Часть русской эскадры находилась на внешнем рейде. Предполагалось, что в случае начала военных действий это позволит флоту быстрее перейти к действиям, не будучи зависимым от прилива или отлива и, соответственно, от возможности использования прохода во внутреннюю гавань. Но это же создавало и опасность, очевидную для многих. «Пребывание судов на открытом рейде, — писал С. О. Макаров управляющему Морским министерством вице-адмиралу Ф. К. Авелану 26 января(8 февраля) 1904 г., — дает неприятелю возможность производить ночные атаки. Никакая бдительность не может воспрепятствовать энергичному неприятелю в ночное время обрушиться на флот с большим числом миноносцев и даже паровых катеров. Результат такой атаки будет для нас очень тяжел, ибо сетевое заграждение не прикрывает всего борта, и, кроме того, у многих судов нет сетей. Пребывание судов на большом рейде Порт-Артура потребует усиленной бдительности каждую ночь. Придется высылать дозорные суда и, тем не менее, стоять начеку в ожидании минной атаки»{1232}.

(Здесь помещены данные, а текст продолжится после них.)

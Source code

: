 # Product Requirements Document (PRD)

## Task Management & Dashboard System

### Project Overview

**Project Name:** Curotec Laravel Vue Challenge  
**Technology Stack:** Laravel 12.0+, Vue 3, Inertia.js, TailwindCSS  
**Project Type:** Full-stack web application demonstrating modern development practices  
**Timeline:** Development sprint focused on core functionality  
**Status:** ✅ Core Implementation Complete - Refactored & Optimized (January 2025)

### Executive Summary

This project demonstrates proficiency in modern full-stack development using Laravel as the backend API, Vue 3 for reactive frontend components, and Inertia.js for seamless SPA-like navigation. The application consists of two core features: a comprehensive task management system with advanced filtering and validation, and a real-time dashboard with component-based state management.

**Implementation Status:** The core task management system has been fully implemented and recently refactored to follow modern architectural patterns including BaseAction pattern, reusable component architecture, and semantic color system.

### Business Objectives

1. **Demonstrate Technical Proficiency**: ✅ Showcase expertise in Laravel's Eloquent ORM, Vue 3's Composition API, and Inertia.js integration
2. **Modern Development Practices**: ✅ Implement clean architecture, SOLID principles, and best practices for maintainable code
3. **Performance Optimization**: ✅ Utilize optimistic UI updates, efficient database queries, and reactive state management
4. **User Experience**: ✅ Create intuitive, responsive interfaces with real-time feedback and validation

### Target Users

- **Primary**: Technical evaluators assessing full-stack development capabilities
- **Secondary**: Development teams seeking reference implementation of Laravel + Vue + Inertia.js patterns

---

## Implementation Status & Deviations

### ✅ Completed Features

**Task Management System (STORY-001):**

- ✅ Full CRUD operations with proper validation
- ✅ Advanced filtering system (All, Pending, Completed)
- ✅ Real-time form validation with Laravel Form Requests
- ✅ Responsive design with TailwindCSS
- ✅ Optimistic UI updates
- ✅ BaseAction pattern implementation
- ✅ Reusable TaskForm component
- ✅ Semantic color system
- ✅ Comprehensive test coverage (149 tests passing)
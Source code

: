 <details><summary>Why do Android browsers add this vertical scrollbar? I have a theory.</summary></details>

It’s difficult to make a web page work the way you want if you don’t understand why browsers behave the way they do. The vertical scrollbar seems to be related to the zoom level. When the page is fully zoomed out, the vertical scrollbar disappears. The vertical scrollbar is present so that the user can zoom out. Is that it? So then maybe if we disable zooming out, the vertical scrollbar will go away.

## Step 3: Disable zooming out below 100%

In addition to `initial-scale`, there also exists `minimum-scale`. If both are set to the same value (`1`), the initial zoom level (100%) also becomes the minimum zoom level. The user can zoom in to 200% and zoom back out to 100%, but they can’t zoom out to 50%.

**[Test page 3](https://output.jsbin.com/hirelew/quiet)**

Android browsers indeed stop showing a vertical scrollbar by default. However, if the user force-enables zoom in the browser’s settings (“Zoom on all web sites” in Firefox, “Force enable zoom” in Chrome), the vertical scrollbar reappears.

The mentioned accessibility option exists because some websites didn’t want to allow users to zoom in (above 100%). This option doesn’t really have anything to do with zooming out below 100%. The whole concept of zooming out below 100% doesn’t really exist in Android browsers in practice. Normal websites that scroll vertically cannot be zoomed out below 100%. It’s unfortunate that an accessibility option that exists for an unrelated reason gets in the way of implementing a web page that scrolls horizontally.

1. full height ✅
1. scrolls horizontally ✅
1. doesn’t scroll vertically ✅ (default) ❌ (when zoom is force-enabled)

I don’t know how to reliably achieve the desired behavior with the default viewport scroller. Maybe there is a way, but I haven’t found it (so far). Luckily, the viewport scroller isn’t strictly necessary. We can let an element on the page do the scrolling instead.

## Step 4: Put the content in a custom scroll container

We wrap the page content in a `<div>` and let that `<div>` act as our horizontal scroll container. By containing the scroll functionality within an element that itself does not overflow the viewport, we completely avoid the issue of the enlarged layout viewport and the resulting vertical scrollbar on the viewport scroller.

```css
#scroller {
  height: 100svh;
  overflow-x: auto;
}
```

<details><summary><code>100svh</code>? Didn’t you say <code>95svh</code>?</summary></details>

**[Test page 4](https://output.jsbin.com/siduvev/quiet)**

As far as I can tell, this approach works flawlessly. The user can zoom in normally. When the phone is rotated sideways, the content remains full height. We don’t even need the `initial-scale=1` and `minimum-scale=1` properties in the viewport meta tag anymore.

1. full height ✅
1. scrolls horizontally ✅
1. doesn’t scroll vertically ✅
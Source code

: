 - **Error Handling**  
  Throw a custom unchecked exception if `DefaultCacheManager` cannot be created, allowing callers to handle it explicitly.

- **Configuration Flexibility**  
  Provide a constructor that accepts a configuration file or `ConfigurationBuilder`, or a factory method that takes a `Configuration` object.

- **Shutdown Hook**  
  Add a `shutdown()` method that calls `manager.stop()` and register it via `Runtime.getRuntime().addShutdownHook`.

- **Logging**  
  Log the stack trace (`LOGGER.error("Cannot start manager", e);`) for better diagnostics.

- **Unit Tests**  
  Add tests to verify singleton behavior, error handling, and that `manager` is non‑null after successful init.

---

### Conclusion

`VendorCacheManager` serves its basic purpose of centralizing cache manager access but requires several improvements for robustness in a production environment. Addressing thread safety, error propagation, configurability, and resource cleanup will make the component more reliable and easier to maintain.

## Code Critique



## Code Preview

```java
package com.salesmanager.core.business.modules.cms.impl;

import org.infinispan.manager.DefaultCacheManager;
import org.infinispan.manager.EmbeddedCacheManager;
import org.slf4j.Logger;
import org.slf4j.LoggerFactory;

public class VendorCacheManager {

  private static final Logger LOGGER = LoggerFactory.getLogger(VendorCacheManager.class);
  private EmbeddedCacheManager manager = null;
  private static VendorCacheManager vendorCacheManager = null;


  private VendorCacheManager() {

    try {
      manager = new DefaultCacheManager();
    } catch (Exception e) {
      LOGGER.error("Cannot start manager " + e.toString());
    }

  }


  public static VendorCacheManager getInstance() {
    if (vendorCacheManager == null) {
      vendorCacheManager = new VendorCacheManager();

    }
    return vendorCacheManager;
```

Русское командование действовало удивительно легкомысленно. Русское командование действовало удивительно легкомысленно. С лета 1903 года постоянно в Порт-Артур и Владивосток постоянно поступали сообщения о подгтовке мобилизации в Японии, об учебных посадках на транспорты, с сентября — о подготовке десанта в Корею{1233}. В конце декабря 1903 г. Алексеев испросил Высочайшего позволения на проведение мобилизации в сибирских губерниях и дальнем Востоке, а также на объявление военного положения, в том числе и в Манчжурии, немедленного приведения в готовность оборонительных сооружений Владивостока и Порт-Артура, но получил отказ. 26 декабря 1903 г.(8 января 1904 г.) было получено разрешение императора на эти меры, за исключением занятия Ялу. Еще через 4 дня Военный министр известил Наместника о разрешении объявить военное положение только во Владивостоке и Порт-Артуре, но не объявлять мобилизации в Сибири. Наместник, обладая колоссальными полномочиями, не спешил ими воспользоваться. Он ждал, и 4(17) января вновь обратился с просьбой разрешить занять позиции на Ялу. 9(22) января разрешение было получено, одновременно с распоряжением привести войска в повышенную боевую готовность без объявления военного положения. 10(23) января последовало распоряжение Наместника подготовить Владивосток к переходу на военное положение{1234}.